Qual é a primeira coisa que você faz ao acordar? Lava o rosto? Escova os dentes? Coloca a água do café para ferver? Tarefas simples para a maioria das pessoas, mas um verdadeiro desafio para centenas de famílias no Vale do Jequitinhonha, onde a falta de água compromete a saúde, a dignidade e o desenvolvimento da região.
O Vale do Jequitinhonha enfrenta prolongados períodos de estiagem que prejudicam a agricultura e a pecuária locais. Mas a seca por si só não explica tudo.

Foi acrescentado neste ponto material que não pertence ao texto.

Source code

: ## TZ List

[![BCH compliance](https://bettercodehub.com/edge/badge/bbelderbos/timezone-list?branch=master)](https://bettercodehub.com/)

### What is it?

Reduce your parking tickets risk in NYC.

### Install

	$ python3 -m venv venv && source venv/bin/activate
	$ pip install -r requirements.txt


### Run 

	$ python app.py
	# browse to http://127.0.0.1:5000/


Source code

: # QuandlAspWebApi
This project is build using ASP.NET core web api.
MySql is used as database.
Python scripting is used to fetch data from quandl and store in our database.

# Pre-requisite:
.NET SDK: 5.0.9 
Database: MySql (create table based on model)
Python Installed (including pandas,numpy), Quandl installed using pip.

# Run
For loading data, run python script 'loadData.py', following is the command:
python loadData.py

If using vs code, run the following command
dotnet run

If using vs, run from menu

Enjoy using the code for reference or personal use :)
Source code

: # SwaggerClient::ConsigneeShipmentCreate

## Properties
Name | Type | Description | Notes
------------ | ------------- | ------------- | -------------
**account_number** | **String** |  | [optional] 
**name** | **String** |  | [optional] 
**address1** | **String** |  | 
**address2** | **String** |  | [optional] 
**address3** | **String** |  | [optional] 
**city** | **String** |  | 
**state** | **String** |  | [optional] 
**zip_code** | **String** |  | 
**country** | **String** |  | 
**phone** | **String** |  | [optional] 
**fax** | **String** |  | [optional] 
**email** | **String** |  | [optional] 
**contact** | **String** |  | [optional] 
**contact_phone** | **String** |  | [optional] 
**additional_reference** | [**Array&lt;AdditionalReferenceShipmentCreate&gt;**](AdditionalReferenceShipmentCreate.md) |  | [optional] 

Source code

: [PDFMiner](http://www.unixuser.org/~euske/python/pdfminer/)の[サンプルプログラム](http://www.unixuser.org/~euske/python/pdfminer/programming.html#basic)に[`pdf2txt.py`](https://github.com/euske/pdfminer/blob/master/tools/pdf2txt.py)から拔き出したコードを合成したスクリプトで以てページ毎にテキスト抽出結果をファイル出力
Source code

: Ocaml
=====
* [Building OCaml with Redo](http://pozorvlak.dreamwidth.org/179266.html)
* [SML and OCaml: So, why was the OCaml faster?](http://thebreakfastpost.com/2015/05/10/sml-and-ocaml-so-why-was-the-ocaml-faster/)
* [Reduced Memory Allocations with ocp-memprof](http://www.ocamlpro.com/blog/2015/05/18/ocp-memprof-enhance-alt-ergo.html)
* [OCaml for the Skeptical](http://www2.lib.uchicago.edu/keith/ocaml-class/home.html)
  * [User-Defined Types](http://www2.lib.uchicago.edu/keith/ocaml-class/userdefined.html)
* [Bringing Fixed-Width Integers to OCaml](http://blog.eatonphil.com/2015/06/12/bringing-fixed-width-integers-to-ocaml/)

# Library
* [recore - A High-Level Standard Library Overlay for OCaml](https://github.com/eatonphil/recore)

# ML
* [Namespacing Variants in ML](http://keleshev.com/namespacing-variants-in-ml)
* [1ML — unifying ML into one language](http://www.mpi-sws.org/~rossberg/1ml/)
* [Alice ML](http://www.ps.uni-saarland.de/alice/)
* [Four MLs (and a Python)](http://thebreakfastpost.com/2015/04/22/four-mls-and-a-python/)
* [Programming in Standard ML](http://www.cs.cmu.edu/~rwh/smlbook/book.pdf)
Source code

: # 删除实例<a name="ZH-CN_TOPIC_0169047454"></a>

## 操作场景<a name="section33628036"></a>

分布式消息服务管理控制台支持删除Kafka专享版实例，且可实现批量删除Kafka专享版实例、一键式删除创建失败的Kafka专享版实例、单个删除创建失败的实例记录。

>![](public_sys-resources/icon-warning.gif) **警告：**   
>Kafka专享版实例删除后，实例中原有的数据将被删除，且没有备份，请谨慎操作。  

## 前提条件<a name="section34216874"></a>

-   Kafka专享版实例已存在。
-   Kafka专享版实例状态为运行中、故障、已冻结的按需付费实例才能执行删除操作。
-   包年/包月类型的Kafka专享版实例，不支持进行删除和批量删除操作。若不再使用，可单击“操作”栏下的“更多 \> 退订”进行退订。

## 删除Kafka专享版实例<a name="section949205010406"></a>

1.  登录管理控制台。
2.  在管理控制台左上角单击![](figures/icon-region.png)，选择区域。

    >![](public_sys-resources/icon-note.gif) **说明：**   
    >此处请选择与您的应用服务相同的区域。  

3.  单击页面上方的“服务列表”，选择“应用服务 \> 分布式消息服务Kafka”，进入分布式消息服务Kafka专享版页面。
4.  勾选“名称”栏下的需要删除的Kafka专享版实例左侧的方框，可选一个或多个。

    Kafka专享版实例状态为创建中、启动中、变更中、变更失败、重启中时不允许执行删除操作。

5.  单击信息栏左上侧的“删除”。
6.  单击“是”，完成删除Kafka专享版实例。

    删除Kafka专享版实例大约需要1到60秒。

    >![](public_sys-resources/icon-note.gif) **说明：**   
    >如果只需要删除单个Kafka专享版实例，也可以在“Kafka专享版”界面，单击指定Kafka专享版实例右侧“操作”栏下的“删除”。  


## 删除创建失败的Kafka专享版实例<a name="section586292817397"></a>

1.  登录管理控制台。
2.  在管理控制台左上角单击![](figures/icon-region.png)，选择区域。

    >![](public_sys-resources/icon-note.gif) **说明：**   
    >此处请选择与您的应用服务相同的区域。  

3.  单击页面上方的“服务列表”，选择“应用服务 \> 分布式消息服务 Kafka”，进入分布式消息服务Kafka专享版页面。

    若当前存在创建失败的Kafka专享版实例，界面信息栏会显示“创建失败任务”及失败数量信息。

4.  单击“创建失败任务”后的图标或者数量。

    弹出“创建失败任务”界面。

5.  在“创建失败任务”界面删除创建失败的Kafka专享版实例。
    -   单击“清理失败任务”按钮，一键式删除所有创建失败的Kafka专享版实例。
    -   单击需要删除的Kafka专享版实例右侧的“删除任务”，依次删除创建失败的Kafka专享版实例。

Práticas como monoculturas, mineração e desmatamento intensificam o problema, provocando o assoreamento dos rios e reduzindo a recarga dos aquíferos.
Araçuaí registrou a temperatura mais alta do país em 2023
Seca, degradação e abandono
Apesar de ser uma velha conhecida da região, nos últimos meses, essa situação tem se agravado de forma significativa, afetando profundamente a vida cotidiana das comunidades locais.
Em setembro de 2024, de acordo com a Coordenação Estadual de Defesa Civil (CEDEC), 137 municípios das regiões do Vale do Jequitinhonha e Norte de Minas foram declarados em estado de emergência devido à seca intensa.
Durante o carnaval deste ano, Araçuaí ficou cinco dias sem água. A causa, segundo os moradores, foi a virada da balsa de captação no rio Jequitinhonha — a estrutura virou de cabeça para baixo e interrompeu o abastecimento. O episódio escancarou a fragilidade do sistema e a falta de manutenção adequada. Para a população, o que se seguiu foram dias de desespero, baldes vazios e dificuldade para realizar até as tarefas mais básicas do dia a dia.
Em novembro de 2023, o município virou notícia no Brasil inteiro ao ter sido considerado o mais quente do país, com uma temperatura de 44,8°. Segundo o Instituto Nacional de Meteorologia (Inmet), foi a maior temperatura registrada em todo o histórico de medições.
Lítio: mineração e uso da água
Também é em Araçuaí que a Sigma Lithium opera o complexo industrial de mineração extração do lítio, atividade que tem gerado grande impacto na região. Em 2019, a empresa recebeu da Agência Nacional de Águas (ANA) a outorga para bombear até 3,6 milhões de litros de água por dia do rio Jequitinhonha. Isso seria suficiente para abastecer 18 mil pessoas diariamente — mais da metade da população de Araçuaí. Enquanto comunidades racionam cada balde, grandes empresas operam com fartura.
Como a Sigma, outras empresas mineradoras têm operado na região. Um exemplo disso é a Atlas Lithium, empresa norte-americana que, em 2023, recebeu do estado prioridade no financiamento de seus empreendimentos de pesquisa e exploração do lítio — incluindo o licenciamento ambiental.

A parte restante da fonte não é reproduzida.